--- START ---
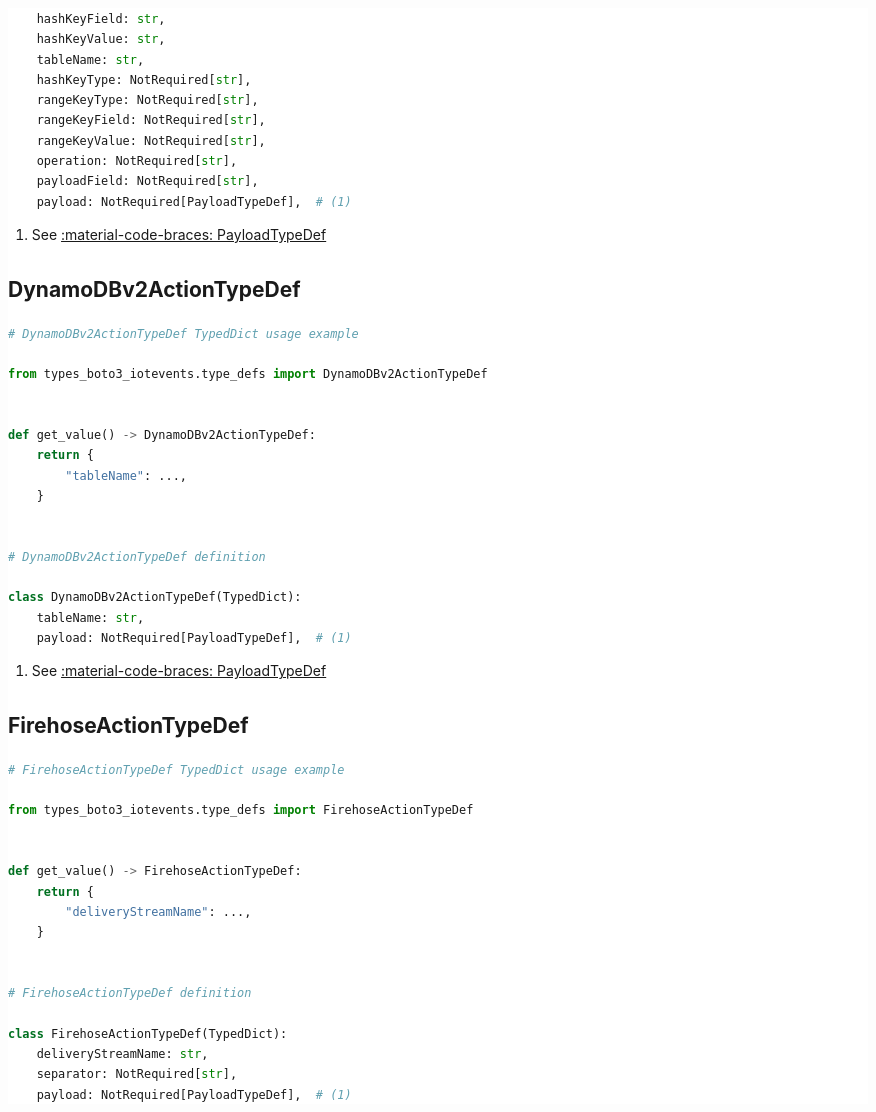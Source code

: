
 ```python
    hashKeyField: str,
    hashKeyValue: str,
    tableName: str,
    hashKeyType: NotRequired[str],
    rangeKeyType: NotRequired[str],
    rangeKeyField: NotRequired[str],
    rangeKeyValue: NotRequired[str],
    operation: NotRequired[str],
    payloadField: NotRequired[str],
    payload: NotRequired[PayloadTypeDef],  # (1)
```

1. See [:material-code-braces: PayloadTypeDef](./type_defs.md#payloadtypedef)

## DynamoDBv2ActionTypeDef

```python
# DynamoDBv2ActionTypeDef TypedDict usage example

from types_boto3_iotevents.type_defs import DynamoDBv2ActionTypeDef


def get_value() -> DynamoDBv2ActionTypeDef:
    return {
        "tableName": ...,
    }


# DynamoDBv2ActionTypeDef definition

class DynamoDBv2ActionTypeDef(TypedDict):
    tableName: str,
    payload: NotRequired[PayloadTypeDef],  # (1)
```

1. See [:material-code-braces: PayloadTypeDef](./type_defs.md#payloadtypedef)

## FirehoseActionTypeDef

```python
# FirehoseActionTypeDef TypedDict usage example

from types_boto3_iotevents.type_defs import FirehoseActionTypeDef


def get_value() -> FirehoseActionTypeDef:
    return {
        "deliveryStreamName": ...,
    }


# FirehoseActionTypeDef definition

class FirehoseActionTypeDef(TypedDict):
    deliveryStreamName: str,
    separator: NotRequired[str],
    payload: NotRequired[PayloadTypeDef],  # (1)
```
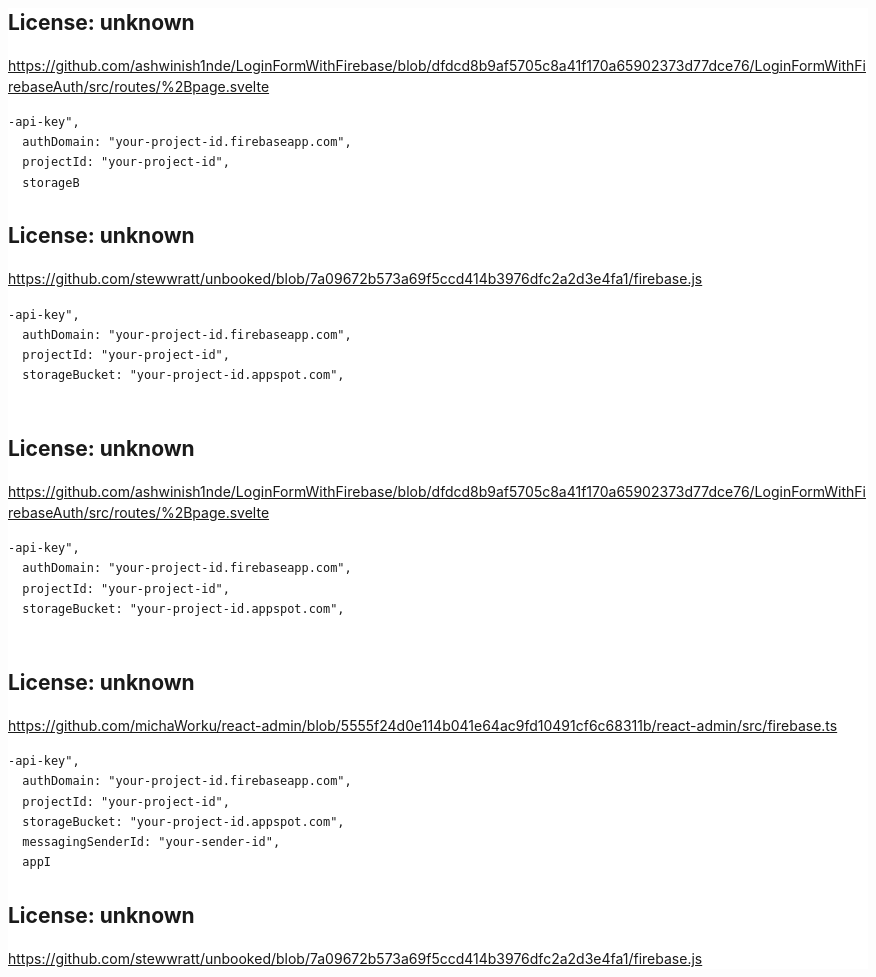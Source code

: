 
## License: unknown
https://github.com/ashwinish1nde/LoginFormWithFirebase/blob/dfdcd8b9af5705c8a41f170a65902373d77dce76/LoginFormWithFirebaseAuth/src/routes/%2Bpage.svelte

```
-api-key",
  authDomain: "your-project-id.firebaseapp.com",
  projectId: "your-project-id",
  storageB
```


## License: unknown
https://github.com/stewwratt/unbooked/blob/7a09672b573a69f5ccd414b3976dfc2a2d3e4fa1/firebase.js

```
-api-key",
  authDomain: "your-project-id.firebaseapp.com",
  projectId: "your-project-id",
  storageBucket: "your-project-id.appspot.com",
  
```


## License: unknown
https://github.com/ashwinish1nde/LoginFormWithFirebase/blob/dfdcd8b9af5705c8a41f170a65902373d77dce76/LoginFormWithFirebaseAuth/src/routes/%2Bpage.svelte

```
-api-key",
  authDomain: "your-project-id.firebaseapp.com",
  projectId: "your-project-id",
  storageBucket: "your-project-id.appspot.com",
  
```


## License: unknown
https://github.com/michaWorku/react-admin/blob/5555f24d0e114b041e64ac9fd10491cf6c68311b/react-admin/src/firebase.ts

```
-api-key",
  authDomain: "your-project-id.firebaseapp.com",
  projectId: "your-project-id",
  storageBucket: "your-project-id.appspot.com",
  messagingSenderId: "your-sender-id",
  appI
```


## License: unknown
https://github.com/stewwratt/unbooked/blob/7a09672b573a69f5ccd414b3976dfc2a2d3e4fa1/firebase.js
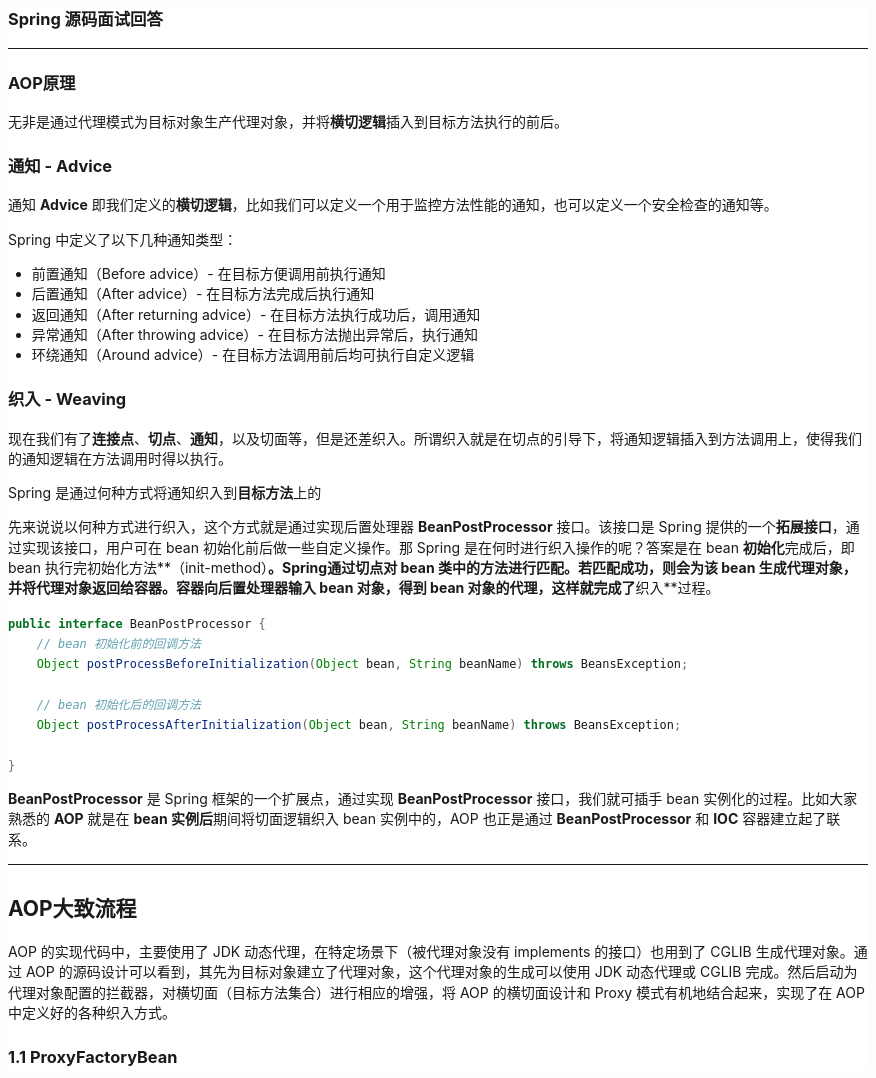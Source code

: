 ### Spring 源码面试回答

------

### **AOP原理**

无非是通过代理模式为目标对象生产代理对象，并将**横切逻辑**插入到目标方法执行的前后。

### **通知 - Advice**

通知 **Advice** 即我们定义的**横切逻辑**，比如我们可以定义一个用于监控方法性能的通知，也可以定义一个安全检查的通知等。

Spring 中定义了以下几种通知类型：

- 前置通知（Before advice）- 在目标方便调用前执行通知
- 后置通知（After advice）- 在目标方法完成后执行通知
- 返回通知（After returning advice）- 在目标方法执行成功后，调用通知
- 异常通知（After throwing advice）- 在目标方法抛出异常后，执行通知
- 环绕通知（Around advice）- 在目标方法调用前后均可执行自定义逻辑

### **织入 - Weaving**

现在我们有了**连接点**、**切点**、**通知**，以及切面等，但是还差织入。所谓织入就是在切点的引导下，将通知逻辑插入到方法调用上，使得我们的通知逻辑在方法调用时得以执行。

Spring 是通过何种方式将通知织入到**目标方法**上的

先来说说以何种方式进行织入，这个方式就是通过实现后置处理器 **BeanPostProcessor** 接口。该接口是 Spring 提供的一个**拓展接口**，通过实现该接口，用户可在 bean 初始化前后做一些自定义操作。那 Spring 是在何时进行织入操作的呢？答案是在 bean **初始化**完成后，即 bean 执行完初始化方法**（init-method）**。Spring通过切点对 bean 类中的方法进行匹配。若匹配成功，则会为该 bean 生成代理对象，并将代理对象返回给容器。容器向后置处理器输入 bean 对象，得到 bean 对象的代理，这样就完成了**织入**过程。

```java
public interface BeanPostProcessor {
    // bean 初始化前的回调方法
    Object postProcessBeforeInitialization(Object bean, String beanName) throws BeansException;

    // bean 初始化后的回调方法    
    Object postProcessAfterInitialization(Object bean, String beanName) throws BeansException;

}
```

**BeanPostProcessor** 是 Spring 框架的一个扩展点，通过实现 **BeanPostProcessor** 接口，我们就可插手 bean 实例化的过程。比如大家熟悉的 **AOP** 就是在 **bean 实例后**期间将切面逻辑织入 bean 实例中的，AOP 也正是通过 **BeanPostProcessor** 和 **IOC** 容器建立起了联系。

****



## **AOP大致流程**

AOP 的实现代码中，主要使用了 JDK 动态代理，在特定场景下（被代理对象没有 implements 的接口）也用到了 CGLIB 生成代理对象。通过 AOP 的源码设计可以看到，其先为目标对象建立了代理对象，这个代理对象的生成可以使用 JDK 动态代理或 CGLIB 完成。然后启动为代理对象配置的拦截器，对横切面（目标方法集合）进行相应的增强，将 AOP 的横切面设计和 Proxy 模式有机地结合起来，实现了在 AOP 中定义好的各种织入方式。

### 1.1 ProxyFactoryBean
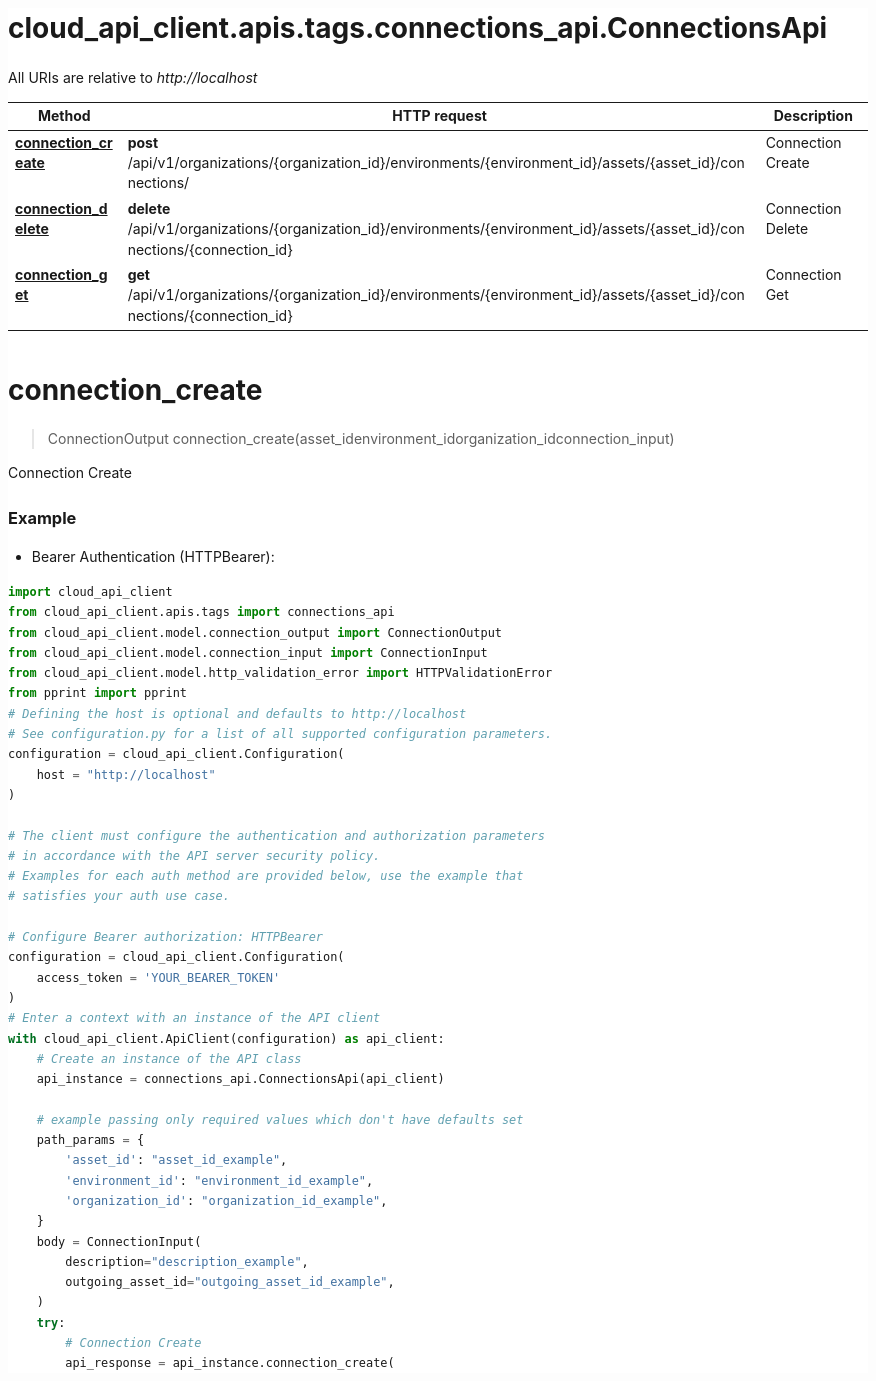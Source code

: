 <a name="__pageTop"></a>
# cloud_api_client.apis.tags.connections_api.ConnectionsApi

All URIs are relative to *http://localhost*

Method | HTTP request | Description
------------- | ------------- | -------------
[**connection_create**](#connection_create) | **post** /api/v1/organizations/{organization_id}/environments/{environment_id}/assets/{asset_id}/connections/ | Connection Create
[**connection_delete**](#connection_delete) | **delete** /api/v1/organizations/{organization_id}/environments/{environment_id}/assets/{asset_id}/connections/{connection_id} | Connection Delete
[**connection_get**](#connection_get) | **get** /api/v1/organizations/{organization_id}/environments/{environment_id}/assets/{asset_id}/connections/{connection_id} | Connection Get

# **connection_create**
<a name="connection_create"></a>
> ConnectionOutput connection_create(asset_idenvironment_idorganization_idconnection_input)

Connection Create

### Example

* Bearer Authentication (HTTPBearer):
```python
import cloud_api_client
from cloud_api_client.apis.tags import connections_api
from cloud_api_client.model.connection_output import ConnectionOutput
from cloud_api_client.model.connection_input import ConnectionInput
from cloud_api_client.model.http_validation_error import HTTPValidationError
from pprint import pprint
# Defining the host is optional and defaults to http://localhost
# See configuration.py for a list of all supported configuration parameters.
configuration = cloud_api_client.Configuration(
    host = "http://localhost"
)

# The client must configure the authentication and authorization parameters
# in accordance with the API server security policy.
# Examples for each auth method are provided below, use the example that
# satisfies your auth use case.

# Configure Bearer authorization: HTTPBearer
configuration = cloud_api_client.Configuration(
    access_token = 'YOUR_BEARER_TOKEN'
)
# Enter a context with an instance of the API client
with cloud_api_client.ApiClient(configuration) as api_client:
    # Create an instance of the API class
    api_instance = connections_api.ConnectionsApi(api_client)

    # example passing only required values which don't have defaults set
    path_params = {
        'asset_id': "asset_id_example",
        'environment_id': "environment_id_example",
        'organization_id': "organization_id_example",
    }
    body = ConnectionInput(
        description="description_example",
        outgoing_asset_id="outgoing_asset_id_example",
    )
    try:
        # Connection Create
        api_response = api_instance.connection_create(
```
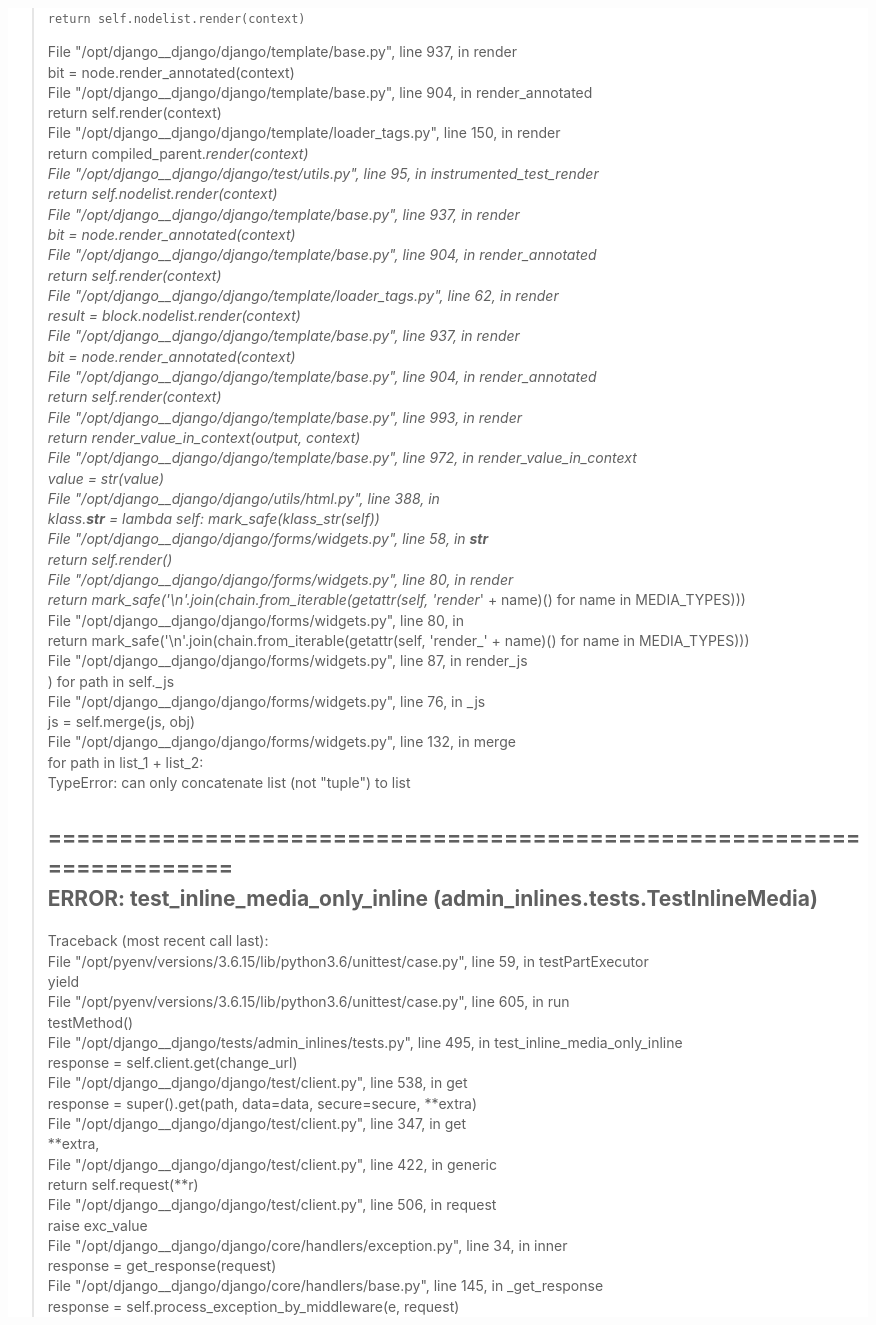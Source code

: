 >     return self.nodelist.render(context)  
>   File "/opt/django__django/django/template/base.py", line 937, in render  
>     bit = node.render_annotated(context)  
>   File "/opt/django__django/django/template/base.py", line 904, in render_annotated  
>     return self.render(context)  
>   File "/opt/django__django/django/template/loader_tags.py", line 150, in render  
>     return compiled_parent._render(context)  
>   File "/opt/django__django/django/test/utils.py", line 95, in instrumented_test_render  
>     return self.nodelist.render(context)  
>   File "/opt/django__django/django/template/base.py", line 937, in render  
>     bit = node.render_annotated(context)  
>   File "/opt/django__django/django/template/base.py", line 904, in render_annotated  
>     return self.render(context)  
>   File "/opt/django__django/django/template/loader_tags.py", line 62, in render  
>     result = block.nodelist.render(context)  
>   File "/opt/django__django/django/template/base.py", line 937, in render  
>     bit = node.render_annotated(context)  
>   File "/opt/django__django/django/template/base.py", line 904, in render_annotated  
>     return self.render(context)  
>   File "/opt/django__django/django/template/base.py", line 993, in render  
>     return render_value_in_context(output, context)  
>   File "/opt/django__django/django/template/base.py", line 972, in render_value_in_context  
>     value = str(value)  
>   File "/opt/django__django/django/utils/html.py", line 388, in <lambda>  
>     klass.__str__ = lambda self: mark_safe(klass_str(self))  
>   File "/opt/django__django/django/forms/widgets.py", line 58, in __str__  
>     return self.render()  
>   File "/opt/django__django/django/forms/widgets.py", line 80, in render  
>     return mark_safe('\n'.join(chain.from_iterable(getattr(self, 'render_' + name)() for name in MEDIA_TYPES)))  
>   File "/opt/django__django/django/forms/widgets.py", line 80, in <genexpr>  
>     return mark_safe('\n'.join(chain.from_iterable(getattr(self, 'render_' + name)() for name in MEDIA_TYPES)))  
>   File "/opt/django__django/django/forms/widgets.py", line 87, in render_js  
>     ) for path in self._js  
>   File "/opt/django__django/django/forms/widgets.py", line 76, in _js  
>     js = self.merge(js, obj)  
>   File "/opt/django__django/django/forms/widgets.py", line 132, in merge  
>     for path in list_1 + list_2:  
> TypeError: can only concatenate list (not "tuple") to list  
>   
> ======================================================================  
> ERROR: test_inline_media_only_inline (admin_inlines.tests.TestInlineMedia)  
> ----------------------------------------------------------------------  
> Traceback (most recent call last):  
>   File "/opt/pyenv/versions/3.6.15/lib/python3.6/unittest/case.py", line 59, in testPartExecutor  
>     yield  
>   File "/opt/pyenv/versions/3.6.15/lib/python3.6/unittest/case.py", line 605, in run  
>     testMethod()  
>   File "/opt/django__django/tests/admin_inlines/tests.py", line 495, in test_inline_media_only_inline  
>     response = self.client.get(change_url)  
>   File "/opt/django__django/django/test/client.py", line 538, in get  
>     response = super().get(path, data=data, secure=secure, **extra)  
>   File "/opt/django__django/django/test/client.py", line 347, in get  
>     **extra,  
>   File "/opt/django__django/django/test/client.py", line 422, in generic  
>     return self.request(**r)  
>   File "/opt/django__django/django/test/client.py", line 506, in request  
>     raise exc_value  
>   File "/opt/django__django/django/core/handlers/exception.py", line 34, in inner  
>     response = get_response(request)  
>   File "/opt/django__django/django/core/handlers/base.py", line 145, in _get_response  
>     response = self.process_exception_by_middleware(e, request)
--- END ---
_EXERCISE INSTRUCTIONS_
Wherever "usage" turns up in the records, copy the whole line.

_EXERCISE RESPONSE_
# DynamoDBv2ActionTypeDef TypedDict usage example
# FirehoseActionTypeDef TypedDict usage example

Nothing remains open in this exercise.